The web is rapidly changing from being just a source of information consumption to a place where people produce, consume, share and interact. The social web is engaging people away from a web of clicks to a web of online activities and real-world interactions performed in a conversational style.

With services such as Facebook and Twitter a new world of online activities became observable, promising richer signals than the web of pages/links and queries/clicks. Google has shown that any observable web activity by online users can be turned in economic value through targeted online advertising.

Davai (Давай =>Lets Go!!) a startup was founded to explore the commercial usage of network effects on social media under the assumption that the following signals are statistically significant:

  • Influence – with the number of a user’s friends performing an action, the likelihood that the user also performs the action is increased,
  • Repetition – a users who performed an action will have a higher probability to perform the action again than a user who has never performed the action, and
  • Correlation – two users who are befriended have a higher probability to perform an action at the same time than users randomly chosen from the network.

analytic flow

The basic model we developed associates users that share connections with objects – people, places, and things – in a similar way as Facebook’s Open Graph does this today. Connections through objects allow information to flow form user to user; hence a channel for information flow is created.

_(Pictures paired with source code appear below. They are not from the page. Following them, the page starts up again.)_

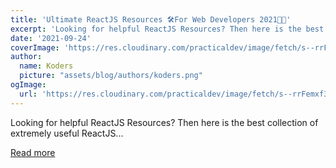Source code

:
 ```yaml
---
title: 'Ultimate ReactJS Resources 🛠For Web Developers 2021👨‍💻'
excerpt: 'Looking for helpful ReactJS Resources? Then here is the best collection of extremely useful ReactJS...'
date: '2021-09-24'
coverImage: 'https://res.cloudinary.com/practicaldev/image/fetch/s--rrFemxf3--/c_imagga_scale,f_auto,fl_progressive,h_420,q_auto,w_1000/https://dev-to-uploads.s3.amazonaws.com/uploads/articles/r71azkkh4mvqfh6r9w50.png'
author:
  name: Koders
  picture: "assets/blog/authors/koders.png"
ogImage:
  url: 'https://res.cloudinary.com/practicaldev/image/fetch/s--rrFemxf3--/c_imagga_scale,f_auto,fl_progressive,h_420,q_auto,w_1000/https://dev-to-uploads.s3.amazonaws.com/uploads/articles/r71azkkh4mvqfh6r9w50.png'
---
```


Looking for helpful ReactJS Resources? Then here is the best collection of extremely useful ReactJS...

[Read more](https://dev.to/theme_selection/ultimate-reactjs-resources-for-web-developers-2021-424c)
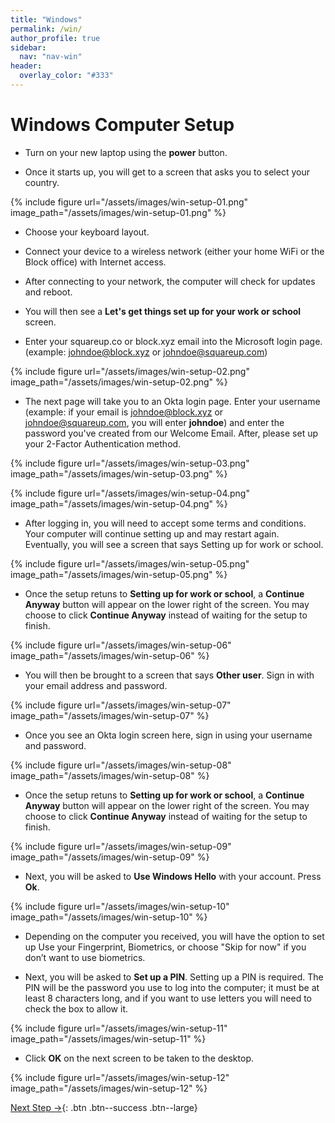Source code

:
 ```yaml
---
title: "Windows"
permalink: /win/
author_profile: true
sidebar:
  nav: "nav-win"
header:
  overlay_color: "#333"
---
```

# Windows Computer Setup

* Turn on your new laptop using the __power__ button.

* Once it starts up, you will get to a screen that asks you to select your country.

{% include figure url="/assets/images/win-setup-01.png" image_path="/assets/images/win-setup-01.png" %}

* Choose your keyboard layout.

* Connect your device to a wireless network (either your home WiFi or the Block office) with Internet access.

* After connecting to your network, the computer will check for updates and reboot.

* You will then see a __Let's get things set up for your work or school__ screen.

* Enter your squareup.co or block.xyz email into the Microsoft login page.(example: johndoe@block.xyz or johndoe@squareup.com)

{% include figure url="/assets/images/win-setup-02.png" image_path="/assets/images/win-setup-02.png" %}

* The next page will take you to an Okta login page. Enter your username (example: if your email is johndoe@block.xyz or johndoe@squareup.com, you will enter __johndoe__) and enter the password you've created from our Welcome Email. After, please set up your 2-Factor Authentication method.

{% include figure url="/assets/images/win-setup-03.png" image_path="/assets/images/win-setup-03.png" %}

{% include figure url="/assets/images/win-setup-04.png" image_path="/assets/images/win-setup-04.png" %}

* After logging in, you will need to accept some terms and conditions. Your computer will continue setting up and may restart again. Eventually, you will see a screen that says Setting up for work or school.

{% include figure url="/assets/images/win-setup-05.png" image_path="/assets/images/win-setup-05.png" %}

* Once the setup retuns to __Setting up for work or school__, a __Continue Anyway__ button will appear on the lower right of the screen. You may choose to click __Continue Anyway__ instead of waiting for the setup to finish.

{% include figure url="/assets/images/win-setup-06" image_path="/assets/images/win-setup-06" %}

* You will then be brought to a screen that says __Other user__. Sign in with your email address and password.

{% include figure url="/assets/images/win-setup-07" image_path="/assets/images/win-setup-07" %}

* Once you see an Okta login screen here, sign in using your username and password.

{% include figure url="/assets/images/win-setup-08" image_path="/assets/images/win-setup-08" %}

* Once the setup retuns to __Setting up for work or school__, a __Continue Anyway__ button will appear on the lower right of the screen. You may choose to click __Continue Anyway__ instead of waiting for the setup to finish.

{% include figure url="/assets/images/win-setup-09" image_path="/assets/images/win-setup-09" %}

* Next, you will be asked to __Use Windows Hello__ with your account. Press __Ok__.

{% include figure url="/assets/images/win-setup-10" image_path="/assets/images/win-setup-10" %}

*	Depending on the computer you received, you will have the option to set up Use your Fingerprint, Biometrics, or choose "Skip for now" if you don’t want to use biometrics.

* Next, you will be asked to __Set up a PIN__. Setting up a PIN is required. The PIN will be the password you use to log into the computer; it must be at least 8 characters long, and if you want to use letters you will need to check the box to allow it.

{% include figure url="/assets/images/win-setup-11" image_path="/assets/images/win-setup-11" %}

* Click __OK__ on the next screen to be taken to the desktop.

{% include figure url="/assets/images/win-setup-12" image_path="/assets/images/win-setup-12" %}

[Next Step &rarr;](/win-updates){: .btn .btn--success .btn--large}
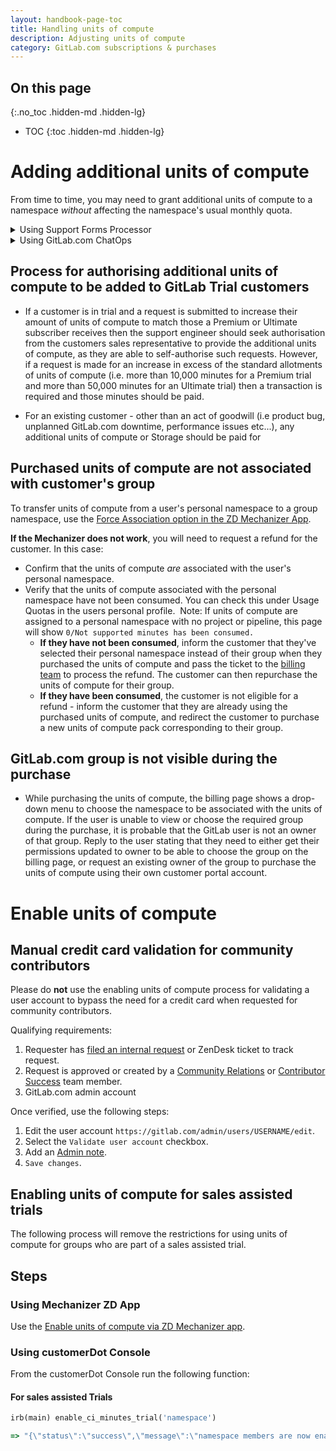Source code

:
 ```yaml
---
layout: handbook-page-toc
title: Handling units of compute
description: Adjusting units of compute
category: GitLab.com subscriptions & purchases
---
```

## On this page
{:.no_toc .hidden-md .hidden-lg}

- TOC
{:toc .hidden-md .hidden-lg}

# Adding additional units of compute

From time to time, you may need to grant additional units of compute to a namespace
_without_ affecting the namespace's usual monthly quota.

<details>
<summary>Using Support Forms Processor</summary>

Use the <a href="https://gitlab-com.gitlab.io/support/toolbox/forms_processor/LR/extra_minutes.html">
Extra Minutes form</a>.
</details>

<details>
<summary>Using GitLab.com ChatOps</summary>

View the <a href="/handbook/support/workflows/chatops.html#setting-additional-minutes-quota-for-a-namespace">
Support ChatOps documentation</a> for more information.
</details>

## Process for authorising additional units of compute to be added to GitLab Trial customers

- If a customer is in trial and a request is submitted to increase their amount of units of compute to match those a Premium or Ultimate subscriber receives then the support engineer should seek authorisation from the customers sales representative to provide the additional units of compute, as they are able to self-authorise such requests. However, if a request is made for an increase in excess of the standard allotments of units of compute (i.e. more than 10,000 minutes for a Premium trial and more than 50,000 minutes for an Ultimate trial) then a transaction is required and those minutes should be paid.

- For an existing customer - other than an act of goodwill (i.e product bug, unplanned GitLab.com downtime, performance issues etc...), any additional units of compute or Storage should be paid for


## Purchased units of compute are not associated with customer's group

To transfer units of compute from a user's personal namespace to a group namespace, use the [Force Association option in the ZD Mechanizer App](../mechanizer.html#force-associate).

**If the Mechanizer does not work**, you will need to request a refund for the customer.  In this case:
- Confirm that the units of compute *are* associated with the user's personal namespace.
- Verify that the units of compute associated with the personal namespace have not been consumed. You can check this under Usage Quotas in the users personal profile.  Note: If units of compute are assigned to a personal namespace with no project or pipeline, this page will show `0/Not supported minutes has been consumed.`
    - **If they have not been consumed**, inform the customer that they've selected their personal namespace instead of their group when they purchased the units of compute and pass the ticket to the [billing team](/handbook/support/license-and-renewals/workflows/billing_contact_change_payments.html#refunds) to process the refund. The customer can then repurchase the units of compute for their group.
    - **If they have been consumed**, the customer is not eligible for a refund - inform the customer that they are already using the purchased units of compute, and redirect the customer to purchase a new units of compute pack corresponding to their group.

## GitLab.com group is not visible during the purchase

- While purchasing the units of compute, the billing page shows a drop-down menu to choose the namespace to be associated with the units of compute. If the user is unable to view or choose the required group during the purchase, it is probable that the GitLab user is not an owner of that group.  Reply to the user stating that they need to either get their permissions updated to owner to be able to choose the group on the billing page, or request an existing owner of the group to purchase the units of compute using their own customer portal account.

# Enable units of compute

## Manual credit card validation for community contributors

Please do **not** use the enabling units of compute process for validating a user account to bypass the need for a credit card when requested for community contributors. 

Qualifying requirements:

1. Requester has [filed an internal request](https://gitlab-com.gitlab.io/support/internal-requests-form/) or ZenDesk ticket to track request.
1. Request is approved or created by a [Community Relations](https://about.gitlab.com/handbook/marketing/developer-relations/#-meet-the-team) or [Contributor Success](https://about.gitlab.com/handbook/marketing/developer-relations/contributor-success/#team-members) team member.
1. GitLab.com admin account

Once verified, use the following steps:

1. Edit the user account `https://gitlab.com/admin/users/USERNAME/edit`.
1. Select the `Validate user account` checkbox.
1. Add an [Admin note](../../../workflows/admin_note.html).
1. `Save changes`.

## Enabling units of compute for sales assisted trials

The following process will remove the restrictions for using units of compute for groups who are part of a sales assisted trial.

## Steps

### Using Mechanizer ZD App

Use the [Enable units of compute via ZD Mechanizer app](../mechanizer.html#enable-units-of-compute).

### Using customerDot Console

From the customerDot Console run the following function:

#### For sales assisted Trials

```ruby
irb(main) enable_ci_minutes_trial('namespace')

=> "{\"status\":\"success\",\"message\":\"namespace members are now enabled to run compute credits\"}"
```
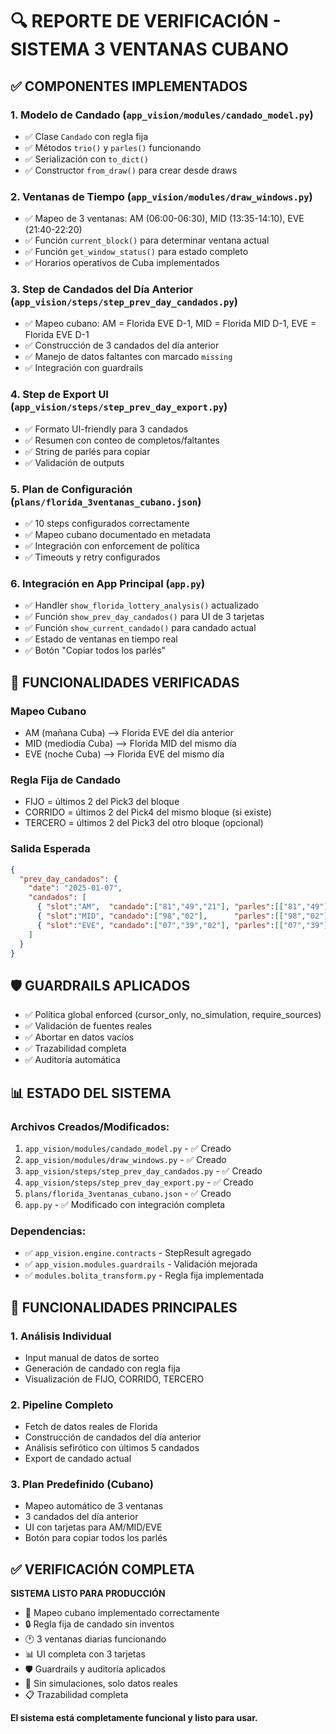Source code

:# 🔍 REPORTE DE VERIFICACIÓN - SISTEMA 3 VENTANAS CUBANO

## ✅ COMPONENTES IMPLEMENTADOS

### 1. **Modelo de Candado** (`app_vision/modules/candado_model.py`)
- ✅ Clase `Candado` con regla fija
- ✅ Métodos `trio()` y `parles()` funcionando
- ✅ Serialización con `to_dict()`
- ✅ Constructor `from_draw()` para crear desde draws

### 2. **Ventanas de Tiempo** (`app_vision/modules/draw_windows.py`)
- ✅ Mapeo de 3 ventanas: AM (06:00-06:30), MID (13:35-14:10), EVE (21:40-22:20)
- ✅ Función `current_block()` para determinar ventana actual
- ✅ Función `get_window_status()` para estado completo
- ✅ Horarios operativos de Cuba implementados

### 3. **Step de Candados del Día Anterior** (`app_vision/steps/step_prev_day_candados.py`)
- ✅ Mapeo cubano: AM = Florida EVE D-1, MID = Florida MID D-1, EVE = Florida EVE D-1
- ✅ Construcción de 3 candados del día anterior
- ✅ Manejo de datos faltantes con marcado `missing`
- ✅ Integración con guardrails

### 4. **Step de Export UI** (`app_vision/steps/step_prev_day_export.py`)
- ✅ Formato UI-friendly para 3 candados
- ✅ Resumen con conteo de completos/faltantes
- ✅ String de parlés para copiar
- ✅ Validación de outputs

### 5. **Plan de Configuración** (`plans/florida_3ventanas_cubano.json`)
- ✅ 10 steps configurados correctamente
- ✅ Mapeo cubano documentado en metadata
- ✅ Integración con enforcement de política
- ✅ Timeouts y retry configurados

### 6. **Integración en App Principal** (`app.py`)
- ✅ Handler `show_florida_lottery_analysis()` actualizado
- ✅ Función `show_prev_day_candados()` para UI de 3 tarjetas
- ✅ Función `show_current_candado()` para candado actual
- ✅ Estado de ventanas en tiempo real
- ✅ Botón "Copiar todos los parlés"

## 🔧 FUNCIONALIDADES VERIFICADAS

### **Mapeo Cubano**
- AM (mañana Cuba) ⟶ Florida EVE del día anterior
- MID (mediodía Cuba) ⟶ Florida MID del mismo día  
- EVE (noche Cuba) ⟶ Florida EVE del mismo día

### **Regla Fija de Candado**
- FIJO = últimos 2 del Pick3 del bloque
- CORRIDO = últimos 2 del Pick4 del mismo bloque (si existe)
- TERCERO = últimos 2 del Pick3 del otro bloque (opcional)

### **Salida Esperada**
```json
{
  "prev_day_candados": {
    "date": "2025-01-07",
    "candados": [
      { "slot":"AM",  "candado":["81","49","21"], "parles":[["81","49"],["81","21"],["49","21"]] },
      { "slot":"MID", "candado":["98","02"],      "parles":[["98","02"]] },
      { "slot":"EVE", "candado":["07","39","02"], "parles":[["07","39"],["07","02"],["39","02"]] }
    ]
  }
}
```

## 🛡️ GUARDRAILS APLICADOS

- ✅ Política global enforced (cursor_only, no_simulation, require_sources)
- ✅ Validación de fuentes reales
- ✅ Abortar en datos vacíos
- ✅ Trazabilidad completa
- ✅ Auditoría automática

## 📊 ESTADO DEL SISTEMA

### **Archivos Creados/Modificados:**
1. `app_vision/modules/candado_model.py` - ✅ Creado
2. `app_vision/modules/draw_windows.py` - ✅ Creado  
3. `app_vision/steps/step_prev_day_candados.py` - ✅ Creado
4. `app_vision/steps/step_prev_day_export.py` - ✅ Creado
5. `plans/florida_3ventanas_cubano.json` - ✅ Creado
6. `app.py` - ✅ Modificado con integración completa

### **Dependencias:**
- ✅ `app_vision.engine.contracts` - StepResult agregado
- ✅ `app_vision.modules.guardrails` - Validación mejorada
- ✅ `modules.bolita_transform.py` - Regla fija implementada

## 🎯 FUNCIONALIDADES PRINCIPALES

### **1. Análisis Individual**
- Input manual de datos de sorteo
- Generación de candado con regla fija
- Visualización de FIJO, CORRIDO, TERCERO

### **2. Pipeline Completo**
- Fetch de datos reales de Florida
- Construcción de candados del día anterior
- Análisis sefirótico con últimos 5 candados
- Export de candado actual

### **3. Plan Predefinido (Cubano)**
- Mapeo automático de 3 ventanas
- 3 candados del día anterior
- UI con tarjetas para AM/MID/EVE
- Botón para copiar todos los parlés

## ✅ VERIFICACIÓN COMPLETA

**SISTEMA LISTO PARA PRODUCCIÓN**

- 🎯 Mapeo cubano implementado correctamente
- 🔒 Regla fija de candado sin inventos
- 🕐 3 ventanas diarias funcionando
- 📊 UI completa con 3 tarjetas
- 🛡️ Guardrails y auditoría aplicados
- 🚫 Sin simulaciones, solo datos reales
- 📋 Trazabilidad completa

**El sistema está completamente funcional y listo para usar.**




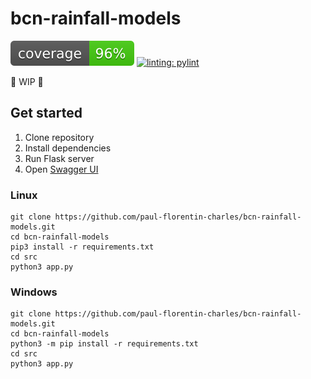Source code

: # bcn-rainfall-models

[![coverage badge](coverage.svg)](https://github.com/nedbat/coveragepy)
[![linting: pylint](https://img.shields.io/badge/linting-pylint-yellowgreen)](https://github.com/pylint-dev/pylint)

🚧 WIP 🚧

## Get started

1. Clone repository
2. Install dependencies
3. Run Flask server
4. Open [Swagger UI](http://127.0.0.1/apidocs)

### Linux
```commandline
git clone https://github.com/paul-florentin-charles/bcn-rainfall-models.git
cd bcn-rainfall-models
pip3 install -r requirements.txt
cd src
python3 app.py
```

### Windows
```commandline
git clone https://github.com/paul-florentin-charles/bcn-rainfall-models.git
cd bcn-rainfall-models
python3 -m pip install -r requirements.txt
cd src
python3 app.py
```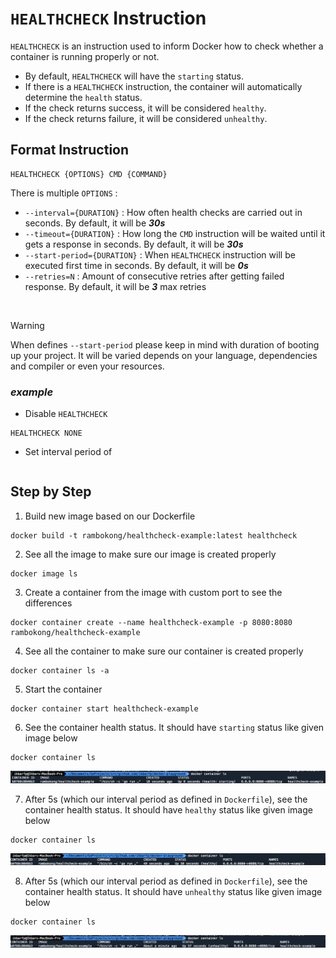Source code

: # `HEALTHCHECK` Instruction
`HEALTHCHECK` is an instruction used to inform Docker how to check whether a container is running properly or not.

- By default, `HEALTHCHECK` will have the `starting` status.
- If there is a `HEALTHCHECK` instruction, the container will automatically determine the `health` status.
- If the check returns success, it will be considered `healthy`.
- If the check returns failure, it will be considered `unhealthy`.

## Format Instruction
```shell
HEALTHCHECK {OPTIONS} CMD {COMMAND}
```

There is multiple `OPTIONS` :
- `--interval={DURATION}` : How often health checks are carried out in seconds. By default, it will be _**30s**_
- `--timeout={DURATION}` : How long the `CMD` instruction will be waited until it gets a response in seconds. 
By default, it will be _**30s**_
- `--start-period={DURATION}` : When `HEALTHCHECK` instruction will be executed first time in seconds. 
By default, it will be ***0s***
- `--retries=N` : Amount of consecutive retries after getting failed response. By default, it will be _**3**_ max retries  
<br>

> [!WARNING]  
> When defines `--start-period` please keep in mind with duration of booting up your project. It will be varied
depends on your language, dependencies and compiler or even your resources.

### ***example***
- Disable `HEALTHCHECK` 
```shell
HEALTHCHECK NONE
```

- Set interval period of
```shell

```

## Step by Step
1. Build new image based on our Dockerfile
```shell
docker build -t rambokong/healthcheck-example:latest healthcheck
```

2. See all the image to make sure our image is created properly
```shell
docker image ls
```

3. Create a container from the image with custom port to see the differences
```shell
docker container create --name healthcheck-example -p 8080:8080 rambokong/healthcheck-example
```

4. See all the container to make sure our container is created properly
```shell
docker container ls -a
```

5. Start the container
```shell
docker container start healthcheck-example
```

6. See the container health status. It should have `starting` status like given image below
```shell
docker container ls
```
![status-starting](status-starting.png)

7. After 5s (which our interval period as defined in `Dockerfile`), see the container health status. 
It should have `healthy` status like given image below
```shell
docker container ls
```
![status-healthy](status-healthy.png)

8. After 5s (which our interval period as defined in `Dockerfile`), see the container health status.
   It should have `unhealthy` status like given image below
```shell
docker container ls
```
![status-unhealthy](status-unhealthy.png)
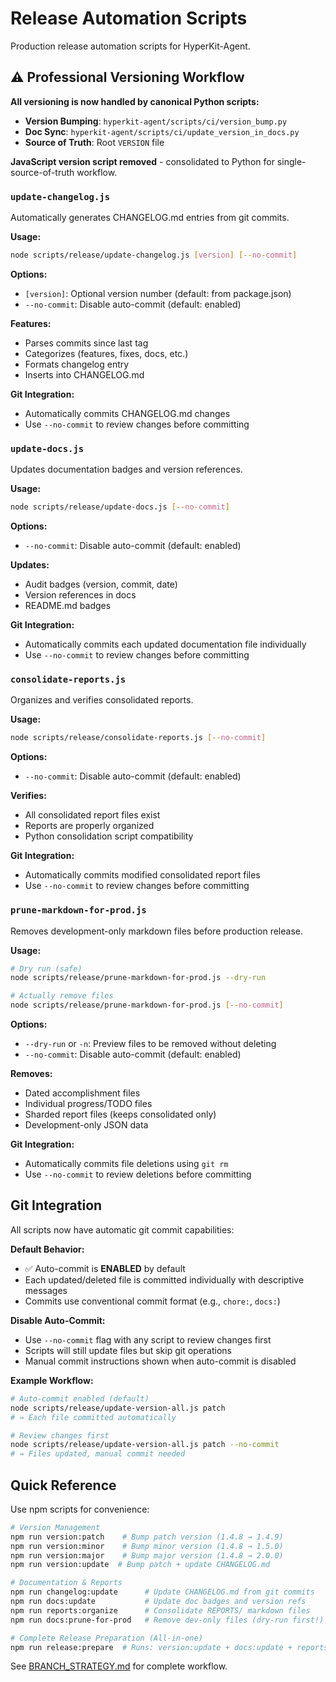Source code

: # Release Automation Scripts

Production release automation scripts for HyperKit-Agent.

## ⚠️ Professional Versioning Workflow

**All versioning is now handled by canonical Python scripts:**

- **Version Bumping**: `hyperkit-agent/scripts/ci/version_bump.py`
- **Doc Sync**: `hyperkit-agent/scripts/ci/update_version_in_docs.py`
- **Source of Truth**: Root `VERSION` file

**JavaScript version script removed** - consolidated to Python for single-source-of-truth workflow.

### `update-changelog.js`
Automatically generates CHANGELOG.md entries from git commits.

**Usage:**
```bash
node scripts/release/update-changelog.js [version] [--no-commit]
```

**Options:**
- `[version]`: Optional version number (default: from package.json)
- `--no-commit`: Disable auto-commit (default: enabled)

**Features:**
- Parses commits since last tag
- Categorizes (features, fixes, docs, etc.)
- Formats changelog entry
- Inserts into CHANGELOG.md

**Git Integration:**
- Automatically commits CHANGELOG.md changes
- Use `--no-commit` to review changes before committing

### `update-docs.js`
Updates documentation badges and version references.

**Usage:**
```bash
node scripts/release/update-docs.js [--no-commit]
```

**Options:**
- `--no-commit`: Disable auto-commit (default: enabled)

**Updates:**
- Audit badges (version, commit, date)
- Version references in docs
- README.md badges

**Git Integration:**
- Automatically commits each updated documentation file individually
- Use `--no-commit` to review changes before committing

### `consolidate-reports.js`
Organizes and verifies consolidated reports.

**Usage:**
```bash
node scripts/release/consolidate-reports.js [--no-commit]
```

**Options:**
- `--no-commit`: Disable auto-commit (default: enabled)

**Verifies:**
- All consolidated report files exist
- Reports are properly organized
- Python consolidation script compatibility

**Git Integration:**
- Automatically commits modified consolidated report files
- Use `--no-commit` to review changes before committing

### `prune-markdown-for-prod.js`
Removes development-only markdown files before production release.

**Usage:**
```bash
# Dry run (safe)
node scripts/release/prune-markdown-for-prod.js --dry-run

# Actually remove files
node scripts/release/prune-markdown-for-prod.js [--no-commit]
```

**Options:**
- `--dry-run` or `-n`: Preview files to be removed without deleting
- `--no-commit`: Disable auto-commit (default: enabled)

**Removes:**
- Dated accomplishment files
- Individual progress/TODO files
- Sharded report files (keeps consolidated only)
- Development-only JSON data

**Git Integration:**
- Automatically commits file deletions using `git rm`
- Use `--no-commit` to review deletions before committing

## Git Integration

All scripts now have automatic git commit capabilities:

**Default Behavior:**
- ✅ Auto-commit is **ENABLED** by default
- Each updated/deleted file is committed individually with descriptive messages
- Commits use conventional commit format (e.g., `chore:`, `docs:`)

**Disable Auto-Commit:**
- Use `--no-commit` flag with any script to review changes first
- Scripts will still update files but skip git operations
- Manual commit instructions shown when auto-commit is disabled

**Example Workflow:**
```bash
# Auto-commit enabled (default)
node scripts/release/update-version-all.js patch
# → Each file committed automatically

# Review changes first
node scripts/release/update-version-all.js patch --no-commit
# → Files updated, manual commit needed
```

## Quick Reference

Use npm scripts for convenience:

```bash
# Version Management
npm run version:patch    # Bump patch version (1.4.8 → 1.4.9)
npm run version:minor    # Bump minor version (1.4.8 → 1.5.0)
npm run version:major    # Bump major version (1.4.8 → 2.0.0)
npm run version:update  # Bump patch + update CHANGELOG.md

# Documentation & Reports
npm run changelog:update      # Update CHANGELOG.md from git commits
npm run docs:update           # Update doc badges and version refs
npm run reports:organize      # Consolidate REPORTS/ markdown files
npm run docs:prune-for-prod   # Remove dev-only files (dry-run first!)

# Complete Release Preparation (All-in-one)
npm run release:prepare  # Runs: version:update + docs:update + reports:organize + docs:prune-for-prod
```

See [BRANCH_STRATEGY.md](../../docs/BRANCH_STRATEGY.md) for complete workflow.

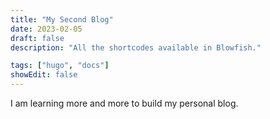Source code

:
 ```yaml
---
title: "My Second Blog"
date: 2023-02-05
draft: false
description: "All the shortcodes available in Blowfish."

tags: ["hugo", "docs"]
showEdit: false
---
```




I am learning more and more to build my personal blog.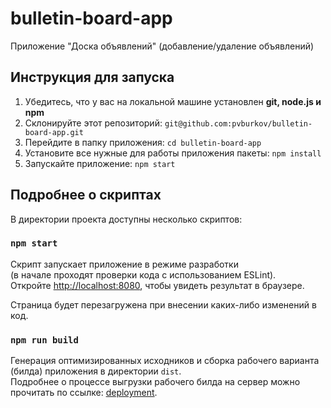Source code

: # bulletin-board-app
Приложение "Доска объявлений" (добавление/удаление объявлений)

## Инструкция для запуска

1. Убедитесь, что у вас на локальной машине установлен <strong>git, node.js и npm</strong><br>
2. Склонируйте этот репозиторий: ```git@github.com:pvburkov/bulletin-board-app.git```
3. Перейдите в папку приложения: ```cd bulletin-board-app```
4. Установите все нужные для работы приложения пакеты: ```npm install```
5. Запускайте приложение: ```npm start```

## Подробнее о скриптах

В директории проекта доступны несколько скриптов:

### `npm start`

Скрипт запускает приложение в режиме разработки<br>
(в начале проходят проверки кода с использованием ESLint).<br>
Откройте [http://localhost:8080](http://localhost:8080), чтобы увидеть результат в браузере.

Страница будет перезагружена при внесении каких-либо изменений в код.

### `npm run build`

Генерация оптимизированных исходников и сборка рабочего варианта (билда) приложения в директории `dist`.<br>
Подробнее о процессе выгрузки рабочего билда на сервер можно прочитать по ссылке: [deployment](https://facebook.github.io/create-react-app/docs/deployment).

With information flow influence spreads through the network (graph) and can be quantified by scoring graph elements based on topological properties. Scores represent sub-graphs as much as their individual nodes and imply their similarity.

Connectivity breeds similarity and targeting the social network neighbors is an efficient strategy of audience identification for advertisers compared say to targeting a set of random nodes.

The following presentation details the approach: Marketing to networked customers

Our infrastructure made heavy use of the open source stack and Amazon EC. Hadoop, Hbase, Mahout, Lucene/Solr where integrated into a 24/7 pipeline with a Flash/Browser-based workbench. The depth of the open source stack and the dedication of contributors to components are amazing. Lucene and Weka are my favorite communities.